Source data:
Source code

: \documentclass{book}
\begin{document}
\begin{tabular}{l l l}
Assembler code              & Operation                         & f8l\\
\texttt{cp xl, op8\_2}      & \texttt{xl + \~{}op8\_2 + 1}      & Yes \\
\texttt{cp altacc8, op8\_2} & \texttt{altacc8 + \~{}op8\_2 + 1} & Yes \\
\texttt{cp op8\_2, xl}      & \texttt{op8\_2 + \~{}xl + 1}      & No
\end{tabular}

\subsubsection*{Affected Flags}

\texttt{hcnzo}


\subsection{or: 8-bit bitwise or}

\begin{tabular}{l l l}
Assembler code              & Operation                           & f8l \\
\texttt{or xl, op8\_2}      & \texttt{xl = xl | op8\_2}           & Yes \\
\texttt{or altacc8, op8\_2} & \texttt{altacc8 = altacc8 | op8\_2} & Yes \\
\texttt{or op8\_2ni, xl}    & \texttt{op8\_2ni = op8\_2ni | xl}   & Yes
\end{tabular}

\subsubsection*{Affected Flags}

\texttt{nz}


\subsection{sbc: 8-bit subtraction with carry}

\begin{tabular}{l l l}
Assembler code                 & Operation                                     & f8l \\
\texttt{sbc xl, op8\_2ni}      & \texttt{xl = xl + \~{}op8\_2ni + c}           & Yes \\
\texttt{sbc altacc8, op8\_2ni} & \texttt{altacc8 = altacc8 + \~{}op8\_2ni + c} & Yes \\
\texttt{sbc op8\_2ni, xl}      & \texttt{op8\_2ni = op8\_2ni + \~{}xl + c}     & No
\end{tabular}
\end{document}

What is expected: Please print out every entry again, exactly as it reads.

Output below:
Source code

: \documentclass{book}
\begin{document}
\begin{tabular}{l l l}
Assembler code              & Operation                         & f8l\\
\texttt{cp xl, op8\_2}      & \texttt{xl + \~{}op8\_2 + 1}      & Yes \\
\texttt{cp altacc8, op8\_2} & \texttt{altacc8 + \~{}op8\_2 + 1} & Yes \\
\texttt{cp op8\_2, xl}      & \texttt{op8\_2 + \~{}xl + 1}      & No
\end{tabular}

\subsubsection*{Affected Flags}

\texttt{hcnzo}


\subsection{or: 8-bit bitwise or}

\begin{tabular}{l l l}
Assembler code              & Operation                           & f8l \\
\texttt{or xl, op8\_2}      & \texttt{xl = xl | op8\_2}           & Yes \\
\texttt{or altacc8, op8\_2} & \texttt{altacc8 = altacc8 | op8\_2} & Yes \\
\texttt{or op8\_2ni, xl}    & \texttt{op8\_2ni = op8\_2ni | xl}   & Yes
\end{tabular}

\subsubsection*{Affected Flags}

\texttt{nz}


\subsection{sbc: 8-bit subtraction with carry}

\begin{tabular}{l l l}
Assembler code                 & Operation                                     & f8l \\
\texttt{sbc xl, op8\_2ni}      & \texttt{xl = xl + \~{}op8\_2ni + c}           & Yes \\
\texttt{sbc altacc8, op8\_2ni} & \texttt{altacc8 = altacc8 + \~{}op8\_2ni + c} & Yes \\
\texttt{sbc op8\_2ni, xl}      & \texttt{op8\_2ni = op8\_2ni + \~{}xl + c}     & No
\end{tabular}
\end{document}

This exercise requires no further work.